:: What this task involves ::
Repeat precisely the span of lines below that opens with the line containing "cleaning and preprocessing." and closes with the line containing "shorter, manageable chunks.", both included.

Rendered images with source text
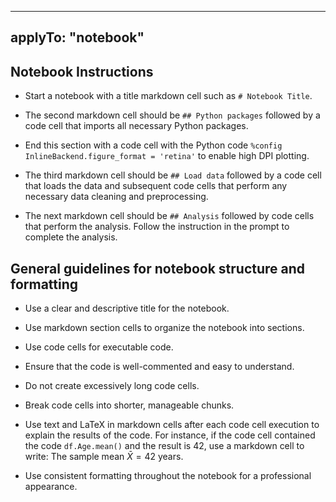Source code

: 
---
applyTo: "notebook"
---

## Notebook Instructions

* Start a notebook with a title markdown cell such as `# Notebook Title`.

* The second markdown cell should be `## Python packages` followed by a code cell that imports all necessary Python packages.

* End this section with a code cell with the Python code `%config InlineBackend.figure_format = 'retina'` to enable high DPI plotting.

* The third markdown cell should be `## Load data` followed by a code cell that loads the data and subsequent code cells that perform any necessary data cleaning and preprocessing.

* The next markdown cell should be `## Analysis` followed by code cells that perform the analysis. Follow the instruction in the prompt to complete the analysis.

## General guidelines for notebook structure and formatting

* Use a clear and descriptive title for the notebook.

* Use markdown section cells to organize the notebook into sections.

* Use code cells for executable code.

* Ensure that the code is well-commented and easy to understand.

* Do not create excessively long code cells.

* Break code cells into shorter, manageable chunks.

* Use text and LaTeX in markdown cells after each code cell execution to explain the results of the code. For instance, if the code cell contained the code `df.Age.mean()` and the result is 42, use a markdown cell to write: The sample mean $\bar{X}=42$ years.

* Use consistent formatting throughout the notebook for a professional appearance.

:: Solution ::
* The third markdown cell should be `## Load data` followed by a code cell that loads the data and subsequent code cells that perform any necessary data cleaning and preprocessing.

* The next markdown cell should be `## Analysis` followed by code cells that perform the analysis. Follow the instruction in the prompt to complete the analysis.

## General guidelines for notebook structure and formatting

* Use a clear and descriptive title for the notebook.

* Use markdown section cells to organize the notebook into sections.

* Use code cells for executable code.

* Ensure that the code is well-commented and easy to understand.

* Do not create excessively long code cells.

* Break code cells into shorter, manageable chunks.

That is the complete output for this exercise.